Input =>
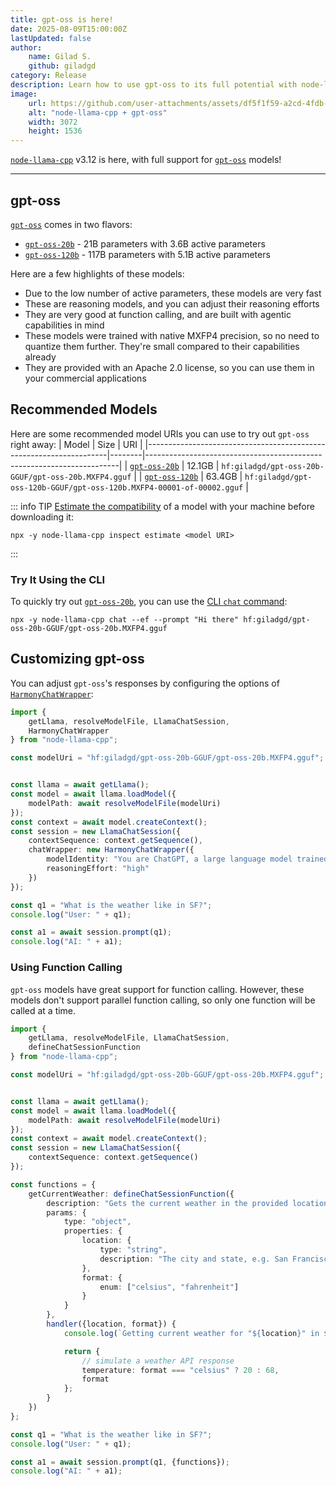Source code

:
 ```yaml
---
title: gpt-oss is here!
date: 2025-08-09T15:00:00Z
lastUpdated: false
author:
    name: Gilad S.
    github: giladgd
category: Release
description: Learn how to use gpt-oss to its full potential with node-llama-cpp
image:
    url: https://github.com/user-attachments/assets/df5f1f59-a2cd-4fdb-b60c-3214f4a1584b
    alt: "node-llama-cpp + gpt-oss"
    width: 3072
    height: 1536
---
```

[`node-llama-cpp`](https://node-llama-cpp.withcat.ai) v3.12 is here, with full support for [`gpt-oss`](https://huggingface.co/openai/gpt-oss-20b) models!

---

## gpt-oss
[`gpt-oss`](https://huggingface.co/openai/gpt-oss-20b) comes in two flavors:
* [`gpt-oss-20b`](https://huggingface.co/openai/gpt-oss-20b) - 21B parameters with 3.6B active parameters
* [`gpt-oss-120b`](https://huggingface.co/openai/gpt-oss-120b) - 117B parameters with 5.1B active parameters

Here are a few highlights of these models:
* Due to the low number of active parameters, these models are very fast
* These are reasoning models, and you can adjust their reasoning efforts
* They are very good at function calling, and are built with agentic capabilities in mind
* These models were trained with native MXFP4 precision, so no need to quantize them further.
  They're small compared to their capabilities already
* They are provided with an Apache 2.0 license, so you can use them in your commercial applications


## Recommended Models
Here are some recommended model URIs you can use to try out `gpt-oss` right away:
| Model                                                              | Size   | URI                                                                   |
|--------------------------------------------------------------------|--------|-----------------------------------------------------------------------|
| [`gpt-oss-20b`](https://huggingface.co/giladgd/gpt-oss-20b-GGUF)   | 12.1GB | `hf:giladgd/gpt-oss-20b-GGUF/gpt-oss-20b.MXFP4.gguf`                  |
| [`gpt-oss-120b`](https://huggingface.co/giladgd/gpt-oss-120b-GGUF) | 63.4GB | `hf:giladgd/gpt-oss-120b-GGUF/gpt-oss-120b.MXFP4-00001-of-00002.gguf` |

::: info TIP
[Estimate the compatibility](../cli/inspect/estimate.md) of a model with your machine before downloading it:
```shell
npx -y node-llama-cpp inspect estimate <model URI>
```
:::


### Try It Using the CLI
To quickly try out [`gpt-oss-20b`](https://huggingface.co/giladgd/gpt-oss-20b-GGUF), you can use the [CLI `chat` command](../cli/chat.md):

```shell
npx -y node-llama-cpp chat --ef --prompt "Hi there" hf:giladgd/gpt-oss-20b-GGUF/gpt-oss-20b.MXFP4.gguf
```


## Customizing gpt-oss
You can adjust `gpt-oss`'s responses by configuring the options of [`HarmonyChatWrapper`](../api/classes/HarmonyChatWrapper.md):
```typescript
import {
    getLlama, resolveModelFile, LlamaChatSession,
    HarmonyChatWrapper
} from "node-llama-cpp";

const modelUri = "hf:giladgd/gpt-oss-20b-GGUF/gpt-oss-20b.MXFP4.gguf";


const llama = await getLlama();
const model = await llama.loadModel({
    modelPath: await resolveModelFile(modelUri)
});
const context = await model.createContext();
const session = new LlamaChatSession({
    contextSequence: context.getSequence(),
    chatWrapper: new HarmonyChatWrapper({
        modelIdentity: "You are ChatGPT, a large language model trained by OpenAI.",
        reasoningEffort: "high"
    })
});

const q1 = "What is the weather like in SF?";
console.log("User: " + q1);

const a1 = await session.prompt(q1);
console.log("AI: " + a1);
```

### Using Function Calling
`gpt-oss` models have great support for function calling.
However, these models don't support parallel function calling, so only one function will be called at a time.

```typescript
import {
    getLlama, resolveModelFile, LlamaChatSession,
    defineChatSessionFunction
} from "node-llama-cpp";

const modelUri = "hf:giladgd/gpt-oss-20b-GGUF/gpt-oss-20b.MXFP4.gguf";


const llama = await getLlama();
const model = await llama.loadModel({
    modelPath: await resolveModelFile(modelUri)
});
const context = await model.createContext();
const session = new LlamaChatSession({
    contextSequence: context.getSequence()
});

const functions = {
    getCurrentWeather: defineChatSessionFunction({
        description: "Gets the current weather in the provided location.",
        params: {
            type: "object",
            properties: {
                location: {
                    type: "string",
                    description: "The city and state, e.g. San Francisco, CA"
                },
                format: {
                    enum: ["celsius", "fahrenheit"]
                }
            }
        },
        handler({location, format}) {
            console.log(`Getting current weather for "${location}" in ${format}`);

            return {
                // simulate a weather API response
                temperature: format === "celsius" ? 20 : 68,
                format
            };
        }
    })
};

const q1 = "What is the weather like in SF?";
console.log("User: " + q1);

const a1 = await session.prompt(q1, {functions});
console.log("AI: " + a1);
```
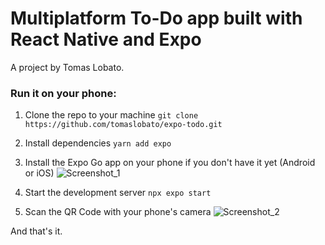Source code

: # Multiplatform To-Do app built with React Native and Expo
A project by Tomas Lobato.

### Run it on your phone:
1. Clone the repo to your machine
```git clone https://github.com/tomaslobato/expo-todo.git```

3. Install dependencies
```yarn add expo```

4. Install the Expo Go app on your phone if you don't have it yet (Android or iOS)
![Screenshot_1](https://github.com/tomaslobato/expo-todo/assets/155578808/ca812719-e785-4423-a0e3-68ad3d1b0275)

5. Start the development server
```npx expo start```

6. Scan the QR Code with your phone's camera
![Screenshot_2](https://github.com/tomaslobato/expo-todo/assets/155578808/c2ac005a-f94a-445c-bdc7-29d124283572)

And that's it.
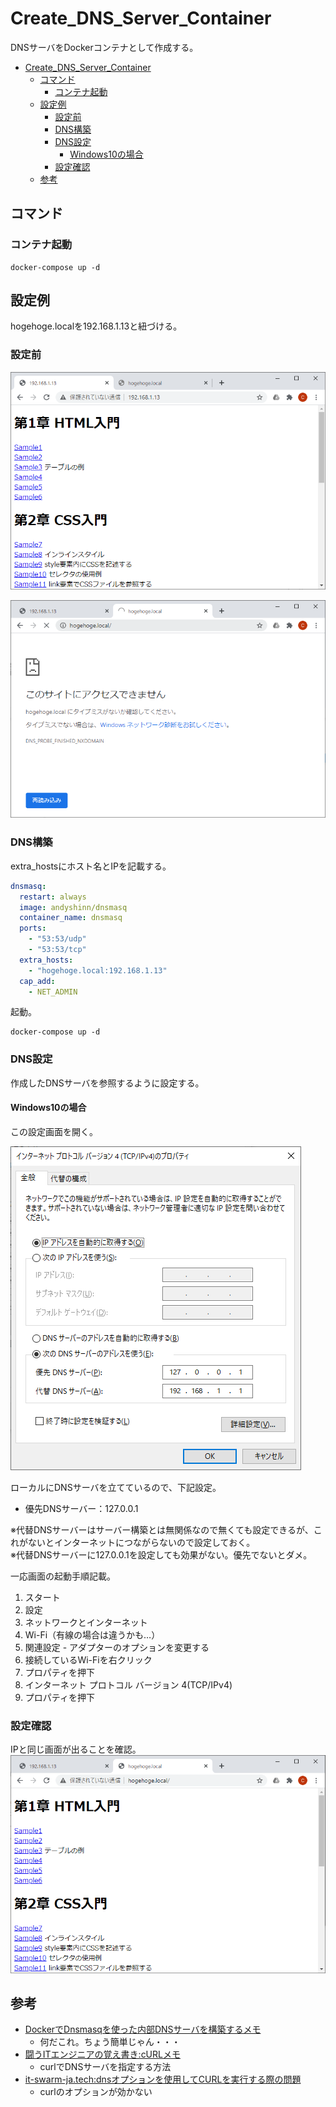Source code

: # Create_DNS_Server_Container
DNSサーバをDockerコンテナとして作成する。

- [Create_DNS_Server_Container](#create_dns_server_container)
  - [コマンド](#コマンド)
    - [コンテナ起動](#コンテナ起動)
  - [設定例](#設定例)
    - [設定前](#設定前)
    - [DNS構築](#dns構築)
    - [DNS設定](#dns設定)
      - [Windows10の場合](#windows10の場合)
    - [設定確認](#設定確認)
  - [参考](#参考)

## コマンド

### コンテナ起動

```
docker-compose up -d
```

## 設定例

hogehoge.localを192.168.1.13と紐づける。

### 設定前

![IP](./image/by_ip.png)

![before](./image/before.png)

### DNS構築

extra_hostsにホスト名とIPを記載する。
```docker-compose.yml
dnsmasq:
  restart: always
  image: andyshinn/dnsmasq
  container_name: dnsmasq
  ports:
    - "53:53/udp"
    - "53:53/tcp"
  extra_hosts:  
    - "hogehoge.local:192.168.1.13"
  cap_add:
    - NET_ADMIN
```

起動。
```
docker-compose up -d
```

### DNS設定

作成したDNSサーバを参照するように設定する。

#### Windows10の場合

この設定画面を開く。

![DNS_Setting](./image/dns_setting.png)

ローカルにDNSサーバを立てているので、下記設定。
- 優先DNSサーバー：127.0.0.1

※代替DNSサーバーはサーバー構築とは無関係なので無くても設定できるが、これがないとインターネットにつながらないので設定しておく。  
※代替DNSサーバーに127.0.0.1を設定しても効果がない。優先でないとダメ。

一応画面の起動手順記載。
1. スタート
2. 設定
3. ネットワークとインターネット
4. Wi-Fi（有線の場合は違うかも…）
5. 関連設定 - アダプターのオプションを変更する
6. 接続しているWi-Fiを右クリック
7. プロパティを押下
8. インターネット プロトコル バージョン 4(TCP/IPv4)
9. プロパティを押下

### 設定確認

IPと同じ画面が出ることを確認。
![after](./image/after.png)

## 参考

- [DockerでDnsmasqを使った内部DNSサーバを構築するメモ](https://7me.nobiki.com/2020/04/22/dnsmasq-docker-memo/)
  - 何だこれ。ちょう簡単じゃん・・・
- [闘うITエンジニアの覚え書き:cURLメモ](https://www.magata.net/memo/index.php?cURL%A5%E1%A5%E2#x66a3dc9)
  - curlでDNSサーバを指定する方法
- [it-swarm-ja.tech:dnsオプションを使用してCURLを実行する際の問題](https://www.it-swarm-ja.tech/ja/networking/dns%E3%82%AA%E3%83%97%E3%82%B7%E3%83%A7%E3%83%B3%E3%82%92%E4%BD%BF%E7%94%A8%E3%81%97%E3%81%A6curl%E3%82%92%E5%AE%9F%E8%A1%8C%E3%81%99%E3%82%8B%E9%9A%9B%E3%81%AE%E5%95%8F%E9%A1%8C/997990830/)
  - curlのオプションが効かない
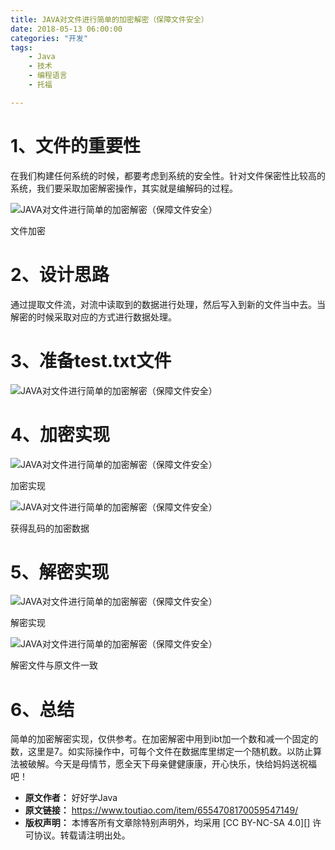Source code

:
 ```yaml
---
title: JAVA对文件进行简单的加密解密（保障文件安全）
date: 2018-05-13 06:00:00
categories: "开发"
tags:
	- Java
	- 技术
	- 编程语言
	- 托福

---
```


# 1、文件的重要性  #

在我们构建任何系统的时候，都要考虑到系统的安全性。针对文件保密性比较高的系统，我们要采取加密解密操作，其实就是编解码的过程。


![JAVA对文件进行简单的加密解密（保障文件安全）][JAVA]

文件加密

# 2、设计思路 #

通过提取文件流，对流中读取到的数据进行处理，然后写入到新的文件当中去。当解密的时候采取对应的方式进行数据处理。


# 3、准备test.txt文件  #

![JAVA对文件进行简单的加密解密（保障文件安全）][JAVA 1]

# 4、加密实现  #

![JAVA对文件进行简单的加密解密（保障文件安全）][JAVA 2]

加密实现

![JAVA对文件进行简单的加密解密（保障文件安全）][JAVA 3]

获得乱码的加密数据

# 5、解密实现 #

![JAVA对文件进行简单的加密解密（保障文件安全）][JAVA 4]

解密实现

![JAVA对文件进行简单的加密解密（保障文件安全）][JAVA 5]

解密文件与原文件一致

# 6、总结  #

简单的加密解密实现，仅供参考。在加密解密中用到ibt加一个数和减一个固定的数，这里是7。如实际操作中，可每个文件在数据库里绑定一个随机数。以防止算法被破解。今天是母情节，愿全天下母亲健健康康，开心快乐，快给妈妈送祝福吧！



[JAVA]: /pro/os/crawler/QZRE-VYJM-RVVZ.jpg
[JAVA 1]: /pro/os/crawler/IAF2-IERV-IFN2.jpg
[JAVA 2]: /pro/os/crawler/UIZA-2QFV-J2EB.jpg
[JAVA 3]: /pro/os/crawler/Q3IQ-MQQN-3QBQ.jpg
[JAVA 4]: /pro/os/crawler/AFNU-NZRR-ZNJE.jpg
[JAVA 5]: /pro/os/crawler/VUVY-AV3U-MZJF.jpg
 *  **原文作者：** 好好学Java
 *  **原文链接：** https://www.toutiao.com/item/6554708170059547149/
 *  **版权声明：** 本博客所有文章除特别声明外，均采用 [CC BY-NC-SA 4.0][] 许可协议。转载请注明出处。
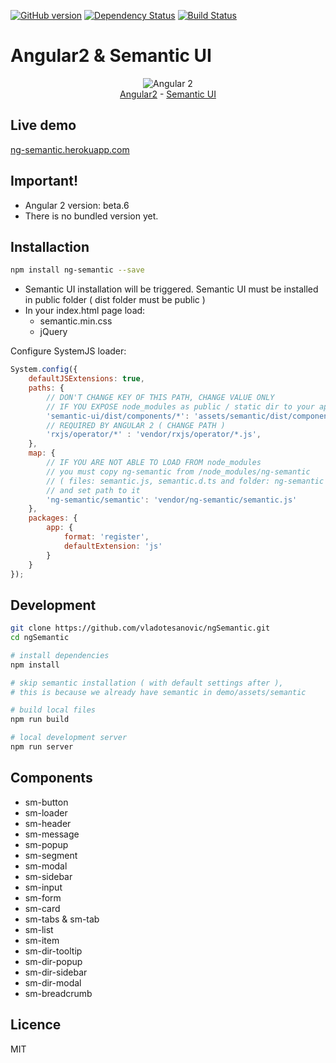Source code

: [![GitHub version](https://badge.fury.io/gh/vladotesanovic%2FngSemantic.png)](http://badge.fury.io/gh/vladotesanovic%2FngSemantic)
[![Dependency Status](https://david-dm.org/vladotesanovic/ngSemantic.svg)](https://david-dm.org/vladotesanovic/ngSemantic)
[![Build Status](https://travis-ci.org/vladotesanovic/ngSemantic.svg?branch=master)](https://travis-ci.org/vladotesanovic/ngSemantic)

# Angular2 & Semantic UI
<p align="center">
  <img src="http://i.imgur.com/SCTxyan.jpg" alt="Angular 2"/><br/>
  <a href="http://www.angular.io" target="_blank">Angular2</a> - <a href="http://semantic-ui.com" target="_blank">Semantic UI</a> 
</p>

## Live demo
<a href="https://ng-semantic.herokuapp.com" target="_blank">ng-semantic.herokuapp.com</a>

## Important!
<ul>
   <li>Angular 2 version: beta.6</li>
   <li>There is no bundled version yet.</li>
</ul>
        
## Installaction
```bash
npm install ng-semantic --save
```
<ul>
  <li>Semantic UI installation will be triggered. Semantic UI must be installed in public folder ( dist folder must be public )</li>
  <li>In your index.html page load:
    <ul>
      <li>semantic.min.css</li>
      <li>jQuery</li>
    </ul>                
   </li>
</ul>

Configure SystemJS loader:
```javascript
System.config({
    defaultJSExtensions: true,
    paths: {
        // DON'T CHANGE KEY OF THIS PATH, CHANGE VALUE ONLY
        // IF YOU EXPOSE node_modules as public / static dir to your app, you can remove this line.
        'semantic-ui/dist/components/*': 'assets/semantic/dist/components/*.js',
        // REQUIRED BY ANGULAR 2 ( CHANGE PATH )
        'rxjs/operator/*' : 'vendor/rxjs/operator/*.js',
    },
    map: {
        // IF YOU ARE NOT ABLE TO LOAD FROM node_modules
        // you must copy ng-semantic from /node_modules/ng-semantic 
        // ( files: semantic.js, semantic.d.ts and folder: ng-semantic )
        // and set path to it
        'ng-semantic/semantic': 'vendor/ng-semantic/semantic.js'
    },
    packages: {
        app: {
            format: 'register',
            defaultExtension: 'js'
        }
    }
});
```
        
## Development
```bash
git clone https://github.com/vladotesanovic/ngSemantic.git
cd ngSemantic

# install dependencies
npm install

# skip semantic installation ( with default settings after ), 
# this is because we already have semantic in demo/assets/semantic

# build local files
npm run build

# local development server
npm run server
```

## Components

  - sm-button
  - sm-loader
  - sm-header
  - sm-message
  - sm-popup
  - sm-segment
  - sm-modal
  - sm-sidebar
  - sm-input
  - sm-form
  - sm-card
  - sm-tabs & sm-tab
  - sm-list
  - sm-item
  - sm-dir-tooltip
  - sm-dir-popup
  - sm-dir-sidebar
  - sm-dir-modal
  - sm-breadcrumb
   
## Licence 

MIT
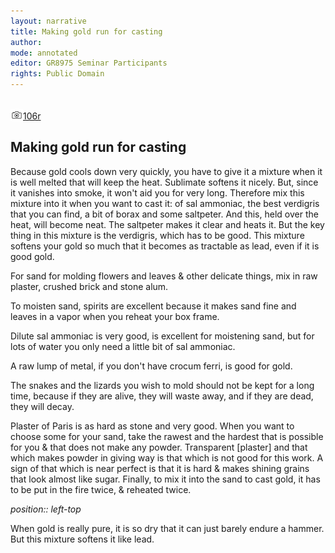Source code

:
 ```yaml
---
layout: narrative
title: Making gold run for casting
author:
mode: annotated
editor: GR8975 Seminar Participants
rights: Public Domain
---
```


 <br/><a href="http://gallica.bnf.fr/ark:/12148/btv1b10500001g/f217.image"><img src="../assets/photo-icon.png" alt="folio images" style="display:inline-block; margin-bottom:-3px;">106r</a><br/> 
## Making gold run for casting

 
Because gold cools down very quickly, you have to give it a mixture when it is well melted that will keep the heat. Sublimate softens it nicely. But, since it vanishes into smoke, it won't aid you for very long. Therefore mix this mixture into it when you want to cast it: of sal ammoniac, the best verdigris that you can find, a bit of borax and some saltpeter. And this, held over the heat, will become neat. The saltpeter makes it clear and heats it. But the key thing in this mixture is the verdigris, which has to be good. This mixture softens your gold so much that it becomes as tractable as lead, even if it is good gold.
  
For sand for molding flowers and leaves & other delicate things, mix in raw plaster, crushed brick and stone alum.
 
To moisten sand, spirits are excellent because it makes sand fine and leaves in a vapor when you reheat your box frame.
 
Dilute sal ammoniac is very good, is excellent for moistening sand, but for lots of water you only need a little bit of sal ammoniac.
 
A raw lump of metal, if you don't have crocum ferri, is good for gold.
 
The snakes and the lizards you wish to mold should not be kept for a long time, because if they are alive, they will waste away, and if they are dead, they will decay.
 
Plaster of Paris is as hard as stone and very good. When you want to choose some for your sand, take the rawest and the hardest that is possible for you & that does not make any powder. Transparent [plaster] and that which makes powder in giving way is that which is not good for this work. A sign of that which is near perfect is that it is hard & makes shining grains that look almost like sugar. Finally, to mix it into the sand to cast gold, it has to be put in the fire twice, & reheated twice.
 
*position:: left-top*

 When gold is really pure, it is so dry that it can just barely endure a hammer. But this mixture softens it like lead. 
 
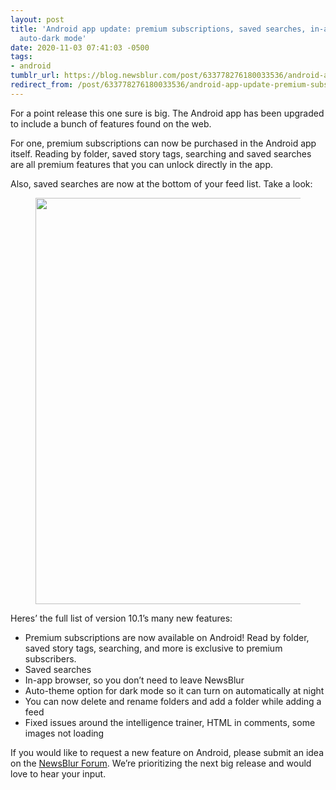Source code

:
 ```yaml
---
layout: post
title: 'Android app update: premium subscriptions, saved searches, in-app browser,
  auto-dark mode'
date: 2020-11-03 07:41:03 -0500
tags:
- android
tumblr_url: https://blog.newsblur.com/post/633778276180033536/android-app-update-premium-subscriptions-saved
redirect_from: /post/633778276180033536/android-app-update-premium-subscriptions-saved/
---
```

For a point release this one sure is big. The Android app has been upgraded to include a bunch of features found on the web.

For one, premium subscriptions can now be purchased in the Android app itself. Reading by folder, saved story tags, searching and saved searches are all premium features that you can unlock directly in the app.

Also, saved searches are now at the bottom of your feed list. Take a look:

<figure class="tmblr-full" data-orig-height="960" data-orig-width="1081" data-orig-src="https://s3.amazonaws.com/static.newsblur.com/blog/android-saved-searches.png"><img width="650" style="width: 650px; height: auto;" data-orig-height="960" data-orig-width="1081" src="https://s3.amazonaws.com/static.newsblur.com/blog/android-saved-searches.png"></figure>

Heres’ the full list of version 10.1’s many new features:

- Premium subscriptions are now available on Android! Read by folder, saved story tags, searching, and more is exclusive to premium subscribers.
- Saved searches
- In-app browser, so you don’t need to leave NewsBlur
- Auto-theme option for dark mode so it can turn on automatically at night
- You can now delete and rename folders and add a folder while adding a feed
- Fixed issues around the intelligence trainer, HTML in comments, some images not loading

If you would like to request a new feature on Android, please submit an idea on the [NewsBlur Forum](https://forum.newsblur.com). We’re prioritizing the next big release and would love to hear your input.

What you should do => The string "item" shows up in some lines of the listing. Copy each such line.

Answer box =>
 *  **原文链接：** https://www.toutiao.com/item/6554708170059547149/
  - sm-item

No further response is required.